↓↓↓

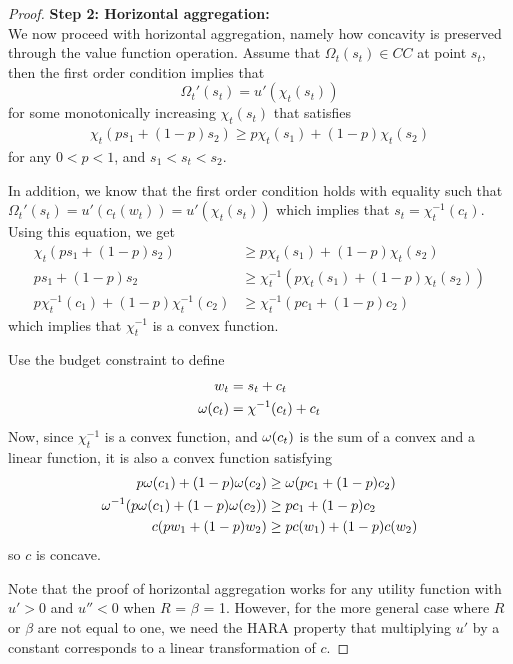 \begin{proof}
	\bigskip
	\noindent \textbf{Step 2: Horizontal aggregation:} \\
	We now proceed with horizontal aggregation, namely how concavity is preserved through the value function operation. Assume that $\Omega_t(s_t) \in CC$ at point $s_t$, then the first order condition implies that
	\[\Omega_t'(s_t) = u'(\chi_t(s_t))\]
	for some monotonically increasing $\chi_t(s_t)$ that satisfies
	\begin{align}
	\chi_t(ps_1 + (1-p)s_2) \geq p\chi_t(s_1) + (1-p)\chi_t(s_2) \label{eq:hor_conc}
	\end{align}
	for any $0 < p < 1$, and $s_1 < s_t < s_2$. %
	
	In addition, we know that the first order condition holds with equality such that $\Omega_t'(s_t) = u'(c_t(w_t)) = u'(\chi_t(s_t))$ which implies that $s_t = \chi_t^{-1}(c_t)$. Using this equation, we get
	\begin{align*}
	\chi_t(ps_1 + (1-p)s_2) &\geq p\chi_t(s_1) + (1-p)\chi_t(s_2) \\
	ps_1 + (1-p)s_2 &\geq \chi_t^{-1}(p\chi_t(s_1) + (1-p)\chi_t(s_2)) \\
	p\chi_t^{-1}(c_1) + (1-p)\chi_t^{-1}(c_2) &\geq \chi_t^{-1}(pc_1 + (1-p)c_2)
	\end{align*}
	which implies that $\chi_t^{-1}$ is a convex function.
	
	Use the budget constraint to define
	\begin{align*}
	w_t &= s_t + c_t \\
	\omega(c_t) & = \chi^{-1}(c_t) + c_t
	\end{align*}
	Now, since $\chi_t^{-1}$ is a convex function, and $\omega(c_t)$ is the sum of a convex and a linear function, it is also a convex function satisfying
	\begin{align}
	p\omega(c_1) + (1-p)\omega(c_2) &\geq \omega(pc_1 + (1-p)c_2) \nonumber \\
	\omega^{-1}(p\omega(c_1) + (1-p)\omega(c_2)) &\geq pc_1 + (1-p)c_2 \nonumber \\
	c(pw_1 + (1-p)w_2) &\geq pc(w_1) + (1-p)c(w_2) \label{eq:hor_conc2}
	\end{align}
	so $c$ is concave.
	
	Note that the proof of horizontal aggregation works for any utility function with $u' > 0$ and $u'' < 0$ when $R$ = $\beta$ = 1. However, for the more general case where $R$ or $\beta$ are not equal to one, we need the HARA property that multiplying $u'$ by a constant corresponds to a linear transformation of $c$.
	

\end{proof}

↑↑↑

▶ **Task goal**
Each line of the listing above that contains the word "order" counts once; please give the total and nothing more.

▶ **Response box**
2